The European Union in February slapped sanctions on Russian citizen Dimitry Sytii, a founder of Lobaye Invest and alleged Wagner operative. But there’s little evidence that US and European sanctions are effective against Wagner or Lobaye for as long as President Touadéra gives Russia a free hand in his country. Russia, in return, offers Touadéra independence from the West, which has for long perpetrated crimes, orchestrated coups d’état, fomented corruption, and exploited valuable natural resources in Central Africa. Many Central Africans support Wagner’s presence in their country, despite evidence of Wagner’s human rights crimes.

CAR’s alliance with Russia began in 2017, when Touadéra met Russian Foreign Minister Sergey Lavrov in the Russian seaside city of Sochi to discuss how CAR might procure weapons, despite an international arms embargo, to end its war. The following year, Touadéra obtained a meeting with Putin, who helped partially lift UN sanctions so that Russia could sell arms to CAR. In a sense, Touadéra is repaying Putin’s favor by now helping Russia evade Western sanctions.

Russia was then able to build close ties with the CAR because many local groups wanted to push the West out. A mostly Muslim rebel force in CAR, called the Seleka—the “alliance”—initiated the country’s ongoing war back in 2013, with the goal, like Putin in Ukraine, to end Western dominance. Much of the world has forgotten about the powerful 19th-century Muslim kingdoms, such as the Dar al-Kuti, which ruled Central Africa prior to Western colonization of the continent. But hiding in CAR’s breakaway regions, some renamed “Dar al-Kuti,” some Seleka forces still seek to return to their old glory.

Though Seleka lost power in 2014, after a brief stint in power, through Touadéra it has succeeded in a larger postcolonial aim. France has withdrawn its troops from CAR, ending decades of influential military presence, and creating a political void into which Russia expanded.

Distrust of the West in Central Africa has deepened over decades because even as the extent of past Western crimes has become clear, Western nations have rarely offered formal apologies for the brutal ways in which they ruled over their colonial empires. Emmanuel Macron, president of CAR’s former colonizer, France, has acknowledged that colonization was a “grave mistake,” but he has refused to formally apologize. He instead points out that three-fourths of Africa’s citizens were born after colonization ended, as a signal for Africans to turn the page. But such refusals come across as patronizing, and they deepen grievances.

France has also perpetrated fresh crimes in CAR. In 2015, French soldiers stationed in CAR were accused by a United Nations whistleblower of running a child-trafficking ring. The UN whistleblower provided credible evidence of French troops exchanging food for sex from Central African children. The whistleblower, however, eventually resigned from his job, citing pressure for having broken a diplomatic code of silence, and no French soldier or official has been held accountable or responsible.
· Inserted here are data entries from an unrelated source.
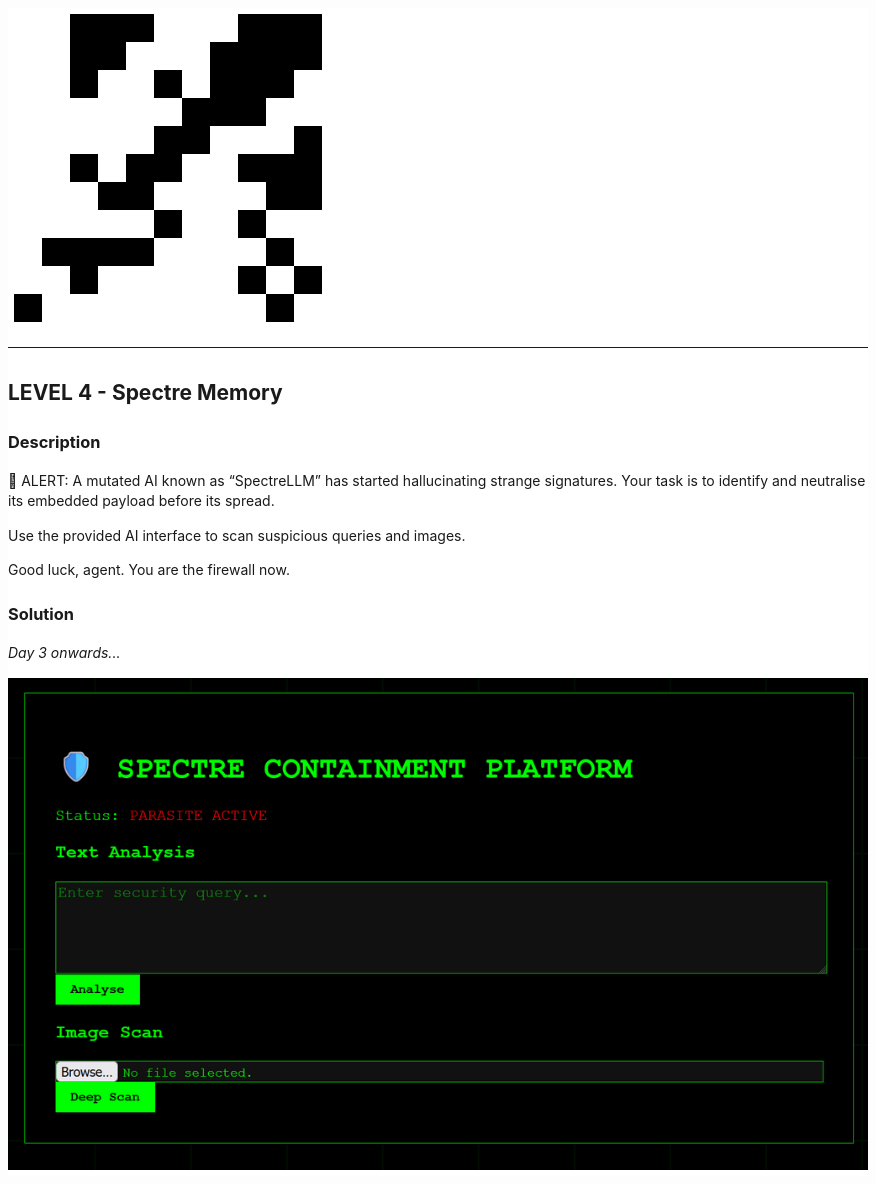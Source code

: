    ![](../../../assets/tisc2025/35c88a4881dbc633bf39a61df717343d.png)

---

## LEVEL 4 - Spectre Memory

### Description

🚨 ALERT: A mutated AI known as “SpectreLLM” has started hallucinating strange signatures. Your task is to identify and neutralise its embedded payload before its spread.  
  
Use the provided AI interface to scan suspicious queries and images.  
  
Good luck, agent. You are the firewall now.

### Solution

*Day 3 onwards...*

![](../../../assets/tisc2025/8aea4cb8538f2d34bccd173e9fbe747c.png)
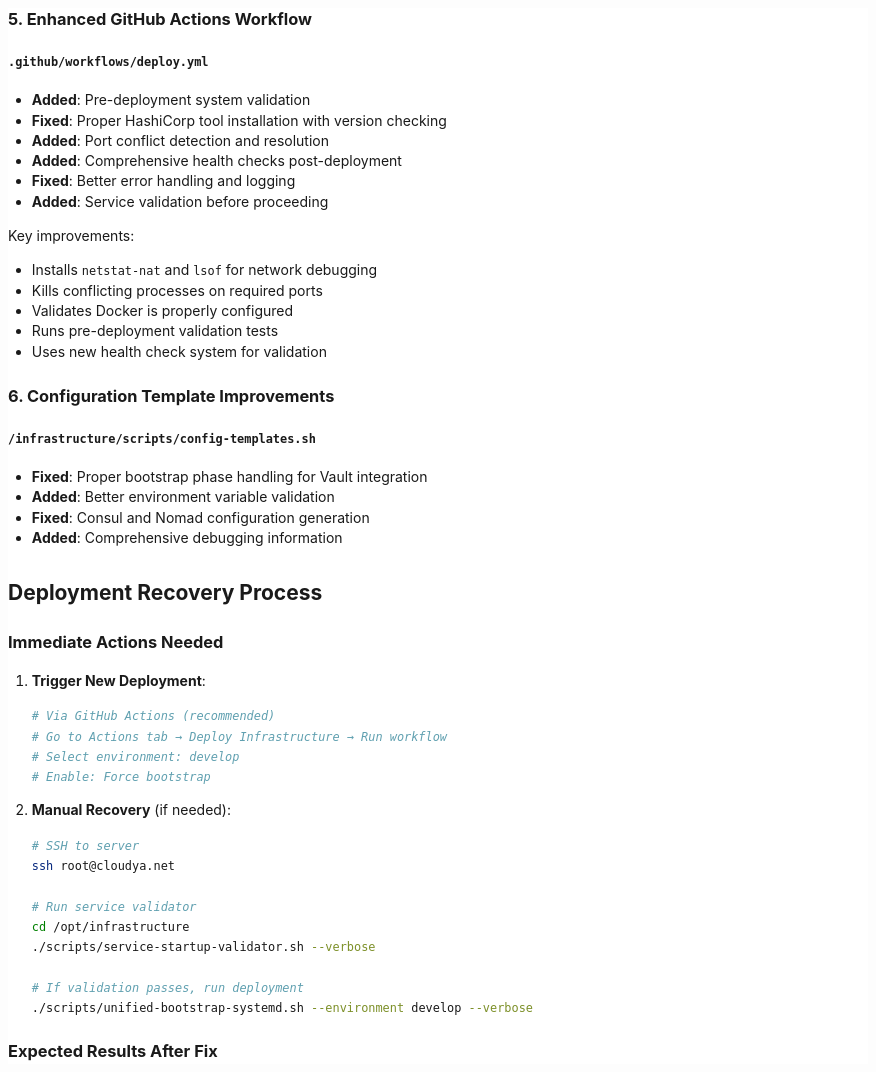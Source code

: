 ### 5. Enhanced GitHub Actions Workflow

#### `.github/workflows/deploy.yml`
- **Added**: Pre-deployment system validation
- **Fixed**: Proper HashiCorp tool installation with version checking
- **Added**: Port conflict detection and resolution
- **Added**: Comprehensive health checks post-deployment
- **Fixed**: Better error handling and logging
- **Added**: Service validation before proceeding

Key improvements:
- Installs `netstat-nat` and `lsof` for network debugging
- Kills conflicting processes on required ports
- Validates Docker is properly configured
- Runs pre-deployment validation tests
- Uses new health check system for validation

### 6. Configuration Template Improvements

#### `/infrastructure/scripts/config-templates.sh`
- **Fixed**: Proper bootstrap phase handling for Vault integration
- **Added**: Better environment variable validation
- **Fixed**: Consul and Nomad configuration generation
- **Added**: Comprehensive debugging information

## Deployment Recovery Process

### Immediate Actions Needed

1. **Trigger New Deployment**:
   ```bash
   # Via GitHub Actions (recommended)
   # Go to Actions tab → Deploy Infrastructure → Run workflow
   # Select environment: develop
   # Enable: Force bootstrap
   ```

2. **Manual Recovery** (if needed):
   ```bash
   # SSH to server
   ssh root@cloudya.net

   # Run service validator
   cd /opt/infrastructure
   ./scripts/service-startup-validator.sh --verbose

   # If validation passes, run deployment
   ./scripts/unified-bootstrap-systemd.sh --environment develop --verbose
   ```

### Expected Results After Fix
Humiliations by the West, unatoned for, have left countries like CAR hungry to promote a non-Western international order, and to seek military, financial and industrial partnerships with Russia and China. India, for example, is purchasing large quantities of Russian oil. China could be providing Russia with military equipment, through shell companies, as well as valuable military intelligence.

President Touadéra, a mathematician by training, has simultaneously sought financial independence from France, whose treasury—in a surreal arrangement—still controls the Central African Republic’s CFA currency and foreign reserves. So in 2022 Touadéra made CAR the world’s second nation to adopt the cryptocurrency Bitcoin, which depends on no central bank, only on an algorithm.

CAR’s alliance with Russia show how countries large and small have found opportunity in the Ukraine war to move away from a century-long dependence on the West. These countries are driven by historic grievances for crimes that the West would do well to atone for, as a step towards forging balanced and rights-based partnerships better fit for an increasingly multipolar century.